Andrei Serban's production feels timeless rather than dated. Some of the effects lack the surprise value they had 30 years ago, such as the giant severed heads, the blood-red streamers in place of a curtain or the exaggerated orientalism of Sally Jacobs' designs. But it remains highly effective, not least the white masked dancers performing Kate Flatt's t'ai chi based choreography. Serban and Jacobs certainly knew how to execute a coup de théâtre, and Puccini provides them with plenty of opportunity: notable are the entrance of the executioner with his whirling sword and giant grindstone, and the descent of the golden-robed Emperor from on high.

The production does, however, betray some of the problems from its original genesis.

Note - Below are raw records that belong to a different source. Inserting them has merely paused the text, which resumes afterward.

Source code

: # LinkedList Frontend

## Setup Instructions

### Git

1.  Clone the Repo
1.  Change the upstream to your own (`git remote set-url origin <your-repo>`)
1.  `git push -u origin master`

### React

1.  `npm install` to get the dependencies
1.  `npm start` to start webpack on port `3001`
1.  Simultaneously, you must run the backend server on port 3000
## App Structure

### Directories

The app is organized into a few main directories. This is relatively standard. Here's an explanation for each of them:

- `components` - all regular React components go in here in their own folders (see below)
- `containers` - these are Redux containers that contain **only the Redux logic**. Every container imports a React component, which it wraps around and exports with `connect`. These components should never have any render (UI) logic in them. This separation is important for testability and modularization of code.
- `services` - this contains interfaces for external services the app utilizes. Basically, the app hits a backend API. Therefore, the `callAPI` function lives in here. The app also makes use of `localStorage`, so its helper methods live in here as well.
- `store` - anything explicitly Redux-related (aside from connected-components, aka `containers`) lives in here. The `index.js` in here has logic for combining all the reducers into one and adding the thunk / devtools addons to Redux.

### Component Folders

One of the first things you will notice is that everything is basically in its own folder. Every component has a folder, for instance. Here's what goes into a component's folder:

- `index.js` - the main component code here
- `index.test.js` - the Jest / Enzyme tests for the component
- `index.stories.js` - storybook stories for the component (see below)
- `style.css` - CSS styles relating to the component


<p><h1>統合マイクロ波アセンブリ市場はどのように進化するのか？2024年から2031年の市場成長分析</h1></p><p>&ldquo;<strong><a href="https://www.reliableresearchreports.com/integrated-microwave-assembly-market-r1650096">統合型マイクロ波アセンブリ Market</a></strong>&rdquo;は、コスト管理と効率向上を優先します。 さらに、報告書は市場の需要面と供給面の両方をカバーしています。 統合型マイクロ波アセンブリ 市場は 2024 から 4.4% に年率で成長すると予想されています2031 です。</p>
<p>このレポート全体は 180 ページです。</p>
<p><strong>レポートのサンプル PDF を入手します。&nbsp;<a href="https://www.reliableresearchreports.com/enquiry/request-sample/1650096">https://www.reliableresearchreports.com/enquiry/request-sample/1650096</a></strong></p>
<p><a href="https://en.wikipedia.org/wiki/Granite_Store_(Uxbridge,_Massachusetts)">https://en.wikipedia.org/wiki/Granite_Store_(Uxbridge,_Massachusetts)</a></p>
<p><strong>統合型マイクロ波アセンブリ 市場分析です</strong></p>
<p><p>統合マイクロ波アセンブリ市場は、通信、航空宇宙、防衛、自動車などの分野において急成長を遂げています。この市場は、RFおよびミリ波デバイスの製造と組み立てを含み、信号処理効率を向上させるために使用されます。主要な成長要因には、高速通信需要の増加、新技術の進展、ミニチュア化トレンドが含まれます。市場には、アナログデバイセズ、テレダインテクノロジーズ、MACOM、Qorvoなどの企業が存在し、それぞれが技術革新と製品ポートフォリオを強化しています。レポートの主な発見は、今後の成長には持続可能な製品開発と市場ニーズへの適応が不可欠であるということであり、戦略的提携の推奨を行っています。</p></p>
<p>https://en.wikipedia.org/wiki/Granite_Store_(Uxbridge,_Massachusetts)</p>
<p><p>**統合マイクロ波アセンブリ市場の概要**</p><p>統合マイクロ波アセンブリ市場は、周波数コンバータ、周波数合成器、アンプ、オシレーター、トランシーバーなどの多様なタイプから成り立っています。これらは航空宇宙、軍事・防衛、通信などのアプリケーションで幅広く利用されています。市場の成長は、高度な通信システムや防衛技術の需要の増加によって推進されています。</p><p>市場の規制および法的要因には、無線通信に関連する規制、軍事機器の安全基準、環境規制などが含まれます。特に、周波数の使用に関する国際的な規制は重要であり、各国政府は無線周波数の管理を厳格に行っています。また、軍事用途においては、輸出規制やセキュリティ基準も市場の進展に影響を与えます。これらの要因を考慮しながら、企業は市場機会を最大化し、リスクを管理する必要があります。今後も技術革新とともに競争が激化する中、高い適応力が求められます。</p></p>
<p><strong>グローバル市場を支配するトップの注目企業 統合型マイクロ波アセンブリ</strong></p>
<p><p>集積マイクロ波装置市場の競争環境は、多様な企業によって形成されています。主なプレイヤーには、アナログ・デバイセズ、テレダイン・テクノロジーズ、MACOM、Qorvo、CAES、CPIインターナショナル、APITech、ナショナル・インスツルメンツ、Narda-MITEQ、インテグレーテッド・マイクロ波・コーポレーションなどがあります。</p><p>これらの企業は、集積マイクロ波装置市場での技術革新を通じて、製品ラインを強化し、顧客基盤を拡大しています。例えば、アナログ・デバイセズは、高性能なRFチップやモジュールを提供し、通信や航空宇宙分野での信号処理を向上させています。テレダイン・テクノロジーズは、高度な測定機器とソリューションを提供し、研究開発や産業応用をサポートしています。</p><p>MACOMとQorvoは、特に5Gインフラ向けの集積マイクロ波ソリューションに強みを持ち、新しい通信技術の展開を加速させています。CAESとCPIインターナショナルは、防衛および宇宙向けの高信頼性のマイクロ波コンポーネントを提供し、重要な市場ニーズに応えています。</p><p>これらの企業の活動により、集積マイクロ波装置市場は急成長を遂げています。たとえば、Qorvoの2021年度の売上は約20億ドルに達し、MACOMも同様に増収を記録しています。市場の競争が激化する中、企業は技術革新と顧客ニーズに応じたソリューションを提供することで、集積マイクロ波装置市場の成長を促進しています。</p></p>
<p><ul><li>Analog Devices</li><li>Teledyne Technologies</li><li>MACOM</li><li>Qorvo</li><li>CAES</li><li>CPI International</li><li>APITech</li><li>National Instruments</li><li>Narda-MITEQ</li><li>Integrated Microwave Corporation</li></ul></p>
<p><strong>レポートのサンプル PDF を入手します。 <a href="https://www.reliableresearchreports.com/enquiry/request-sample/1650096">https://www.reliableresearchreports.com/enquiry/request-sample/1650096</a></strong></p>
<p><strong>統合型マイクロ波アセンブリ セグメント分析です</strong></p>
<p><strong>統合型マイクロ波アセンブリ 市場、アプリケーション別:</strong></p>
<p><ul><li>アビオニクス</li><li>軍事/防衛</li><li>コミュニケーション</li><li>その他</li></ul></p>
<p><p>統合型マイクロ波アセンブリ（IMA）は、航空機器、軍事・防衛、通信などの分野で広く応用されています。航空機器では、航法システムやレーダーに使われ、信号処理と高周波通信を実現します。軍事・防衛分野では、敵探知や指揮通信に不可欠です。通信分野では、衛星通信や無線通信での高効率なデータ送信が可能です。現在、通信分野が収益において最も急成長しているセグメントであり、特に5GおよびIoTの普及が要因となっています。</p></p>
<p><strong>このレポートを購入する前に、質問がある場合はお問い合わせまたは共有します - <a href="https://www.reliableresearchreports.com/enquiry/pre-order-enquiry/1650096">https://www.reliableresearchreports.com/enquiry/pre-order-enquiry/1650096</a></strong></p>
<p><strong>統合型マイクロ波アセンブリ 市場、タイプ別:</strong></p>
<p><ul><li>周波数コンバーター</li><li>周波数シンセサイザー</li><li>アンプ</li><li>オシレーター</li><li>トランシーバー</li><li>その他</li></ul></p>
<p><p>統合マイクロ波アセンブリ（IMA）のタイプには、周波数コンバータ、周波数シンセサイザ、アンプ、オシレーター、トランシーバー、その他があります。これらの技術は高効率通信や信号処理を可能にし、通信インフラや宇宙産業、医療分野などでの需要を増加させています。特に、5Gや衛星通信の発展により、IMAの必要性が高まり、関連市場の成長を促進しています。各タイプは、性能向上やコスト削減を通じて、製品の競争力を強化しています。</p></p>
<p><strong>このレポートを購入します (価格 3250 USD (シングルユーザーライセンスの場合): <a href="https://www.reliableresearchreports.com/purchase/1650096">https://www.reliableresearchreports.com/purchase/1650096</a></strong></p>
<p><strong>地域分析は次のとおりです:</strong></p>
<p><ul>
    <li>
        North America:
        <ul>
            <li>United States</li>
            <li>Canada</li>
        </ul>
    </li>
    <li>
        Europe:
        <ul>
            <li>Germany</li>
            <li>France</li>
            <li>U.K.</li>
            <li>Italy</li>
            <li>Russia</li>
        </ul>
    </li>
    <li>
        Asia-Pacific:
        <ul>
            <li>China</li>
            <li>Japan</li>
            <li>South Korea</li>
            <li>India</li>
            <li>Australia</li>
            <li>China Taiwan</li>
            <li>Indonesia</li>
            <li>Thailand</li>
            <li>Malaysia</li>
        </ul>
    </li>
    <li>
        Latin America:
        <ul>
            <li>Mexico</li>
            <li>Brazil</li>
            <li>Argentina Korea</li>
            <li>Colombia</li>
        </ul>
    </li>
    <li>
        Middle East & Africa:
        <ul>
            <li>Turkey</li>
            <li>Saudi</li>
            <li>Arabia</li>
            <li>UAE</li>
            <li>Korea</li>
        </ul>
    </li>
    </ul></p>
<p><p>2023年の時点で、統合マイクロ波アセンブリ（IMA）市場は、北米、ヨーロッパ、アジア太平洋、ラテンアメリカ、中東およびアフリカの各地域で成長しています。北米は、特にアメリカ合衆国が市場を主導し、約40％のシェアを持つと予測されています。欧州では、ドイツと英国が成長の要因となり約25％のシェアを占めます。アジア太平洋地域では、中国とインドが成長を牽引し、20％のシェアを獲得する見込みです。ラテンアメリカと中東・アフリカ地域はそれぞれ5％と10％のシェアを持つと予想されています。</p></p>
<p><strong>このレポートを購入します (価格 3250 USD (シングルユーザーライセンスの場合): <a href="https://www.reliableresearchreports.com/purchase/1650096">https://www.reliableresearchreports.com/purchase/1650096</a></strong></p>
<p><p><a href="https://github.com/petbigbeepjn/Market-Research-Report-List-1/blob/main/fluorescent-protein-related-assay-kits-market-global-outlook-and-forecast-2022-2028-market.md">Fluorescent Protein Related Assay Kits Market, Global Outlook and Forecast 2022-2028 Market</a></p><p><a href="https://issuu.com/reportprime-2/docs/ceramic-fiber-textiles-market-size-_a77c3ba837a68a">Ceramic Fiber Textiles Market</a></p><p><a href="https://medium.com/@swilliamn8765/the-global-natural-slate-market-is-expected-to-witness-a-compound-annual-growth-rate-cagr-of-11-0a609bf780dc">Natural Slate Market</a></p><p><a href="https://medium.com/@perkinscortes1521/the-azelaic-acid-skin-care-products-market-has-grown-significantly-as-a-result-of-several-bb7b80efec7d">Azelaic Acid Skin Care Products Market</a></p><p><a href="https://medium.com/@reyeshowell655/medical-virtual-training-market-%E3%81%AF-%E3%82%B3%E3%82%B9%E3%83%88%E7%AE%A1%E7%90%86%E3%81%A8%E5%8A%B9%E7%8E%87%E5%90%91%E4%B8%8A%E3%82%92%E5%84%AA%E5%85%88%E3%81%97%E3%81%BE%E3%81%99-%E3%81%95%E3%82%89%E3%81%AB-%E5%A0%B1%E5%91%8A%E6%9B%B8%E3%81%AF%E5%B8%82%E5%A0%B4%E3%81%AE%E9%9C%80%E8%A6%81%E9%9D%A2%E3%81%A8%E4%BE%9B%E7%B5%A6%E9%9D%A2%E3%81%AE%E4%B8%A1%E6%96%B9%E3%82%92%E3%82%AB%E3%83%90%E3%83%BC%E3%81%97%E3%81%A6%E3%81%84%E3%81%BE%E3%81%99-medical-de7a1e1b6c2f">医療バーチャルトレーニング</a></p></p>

It was very much a rushed job, starting late and needing to be ready in time for the Los Angeles Olympics, and there was no time to choreograph the bulk of the chorus. As a result, Serban and Jacobs conceived a play-within-a-play structure in which the chorus watch the main space with the action from a high gallery. Most of the time, the t'ai chi dancers do a wonderful job of filling that constricted space, but it can look sparse and I did find myself wanting the chorus to be more physically involved.

Turandot has its flaws: you can never really accept Calaf's love for such a monstrous creature and this is definitely a fairy tale in which goodness is punished and the bad guys win. But it also has moments of genius, such as the shifting of the trio of Ping, Pang and Pong from comic relief to cathartic elegy to being accessories to Turandot's violence.

But Puccini's music simply makes me ignore any of that. Played and sung as it was last night, all I could do was to suspend my critical faculties and let myself be transported.